Oversight of the Company’s Relationship with the Independent Auditor
 
12. Review and evaluate the lead partner of the independent auditor team.
 
13. Obtain and review a report from the independent auditor at least annually regarding (a) the independent auditor’s internal quality-control procedures, (b) any material issues raised by the most recent internal quality-control review, or peer review, of the firm, or by any inquiry or investigation by governmental or professional authorities within the preceding five years respecting one or more independent audits carried out by the firm, (c) any steps taken to deal with any such issues, and (d) all relationships between the independent auditor and the Company.
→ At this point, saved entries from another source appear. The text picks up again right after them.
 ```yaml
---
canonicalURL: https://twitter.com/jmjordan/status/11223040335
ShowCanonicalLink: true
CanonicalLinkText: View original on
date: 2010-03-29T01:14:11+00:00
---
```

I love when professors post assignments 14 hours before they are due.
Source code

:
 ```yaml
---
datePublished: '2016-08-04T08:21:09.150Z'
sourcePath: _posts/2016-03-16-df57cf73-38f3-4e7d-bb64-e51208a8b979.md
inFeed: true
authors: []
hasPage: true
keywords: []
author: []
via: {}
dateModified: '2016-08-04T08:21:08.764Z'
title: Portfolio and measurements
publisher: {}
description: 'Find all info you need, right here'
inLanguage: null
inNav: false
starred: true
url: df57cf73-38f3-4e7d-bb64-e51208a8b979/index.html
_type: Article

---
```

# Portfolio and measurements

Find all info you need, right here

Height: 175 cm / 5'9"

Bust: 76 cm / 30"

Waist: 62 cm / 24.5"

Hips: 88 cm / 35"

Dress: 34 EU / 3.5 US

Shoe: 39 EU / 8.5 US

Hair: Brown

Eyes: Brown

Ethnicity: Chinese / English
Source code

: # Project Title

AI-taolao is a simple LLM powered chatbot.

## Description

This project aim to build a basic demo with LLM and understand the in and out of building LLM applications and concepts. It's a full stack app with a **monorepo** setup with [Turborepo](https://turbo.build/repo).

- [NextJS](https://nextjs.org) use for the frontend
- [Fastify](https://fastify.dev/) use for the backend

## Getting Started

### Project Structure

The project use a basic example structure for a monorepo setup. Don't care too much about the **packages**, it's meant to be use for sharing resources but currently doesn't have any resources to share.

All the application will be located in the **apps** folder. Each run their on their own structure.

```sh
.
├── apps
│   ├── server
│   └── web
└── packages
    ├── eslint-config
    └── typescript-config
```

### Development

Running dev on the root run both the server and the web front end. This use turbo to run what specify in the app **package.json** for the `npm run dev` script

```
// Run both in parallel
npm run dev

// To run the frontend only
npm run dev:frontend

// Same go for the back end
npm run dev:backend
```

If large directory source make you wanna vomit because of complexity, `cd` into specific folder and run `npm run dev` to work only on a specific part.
Evaluate the qualifications, performance and independence of the independent auditor, including considering whether the auditor’s quality controls are adequate and the provision of permitted non-audit services is compatible with maintaining the auditor’s independence, taking into account the opinions of management and internal auditors. The Audit Committee shall present its conclusions with respect to the independent auditor to the Board.
 
14. Ensure the rotation of the audit partners as required by law. Consider whether, in order to assure continuing auditor independence, it is appropriate to adopt a policy of rotating the independent auditing firm on a regular basis.
 
15. Recommend to the Board policies for the Company’s hiring of employees or former employees of the independent auditor.
 
16. Discuss with the independent auditor material issues on which the national office of the independent auditor was consulted by the Company’s audit team.
 
17. Meet with the independent auditor prior to the audit to discuss the planning and staffing of the audit.
 
Oversight of the Company’s Internal Audit Function
 
18. Review the appointment and replacement of the senior internal auditing executive.
 
19. Review the significant reports to management prepared by the internal auditing department and management’s responses.
 
20. Discuss with the independent auditor and management the internal audit department responsibilities, budget and staffing and any recommended changes in the planned scope of the internal audit.
 
Compliance Oversight Responsibilities
 
21. Obtain from the independent auditor assurance that Section 10A(b) of the Exchange Act has not been implicated.
 
22. Obtain reports from management, the Company’s senior internal auditing executive and the independent auditor that the Company and its subsidiary/foreign affiliated entities are in conformity with applicable legal requirements and the Company’s Code of Business Conduct and Ethics. Review reports and disclosures of insider and affiliated party transactions. Advise the Board with respect to the Company’s policies and procedures regarding compliance with applicable laws and regulations and with the Company’s Code of Business Conduct and Ethics.
 
23. Establish procedures for the receipt, retention and treatment of complaints received by the Company regarding accounting, internal accounting controls or auditing matters, and the confidential, anonymous submission by employees of concerns regarding questionable accounting or auditing matters.
 
24. Discuss with management and the independent auditor any correspondence with regulators or governmental agencies and any published reports which raise material issues regarding the Company’s financial statements or accounting policies.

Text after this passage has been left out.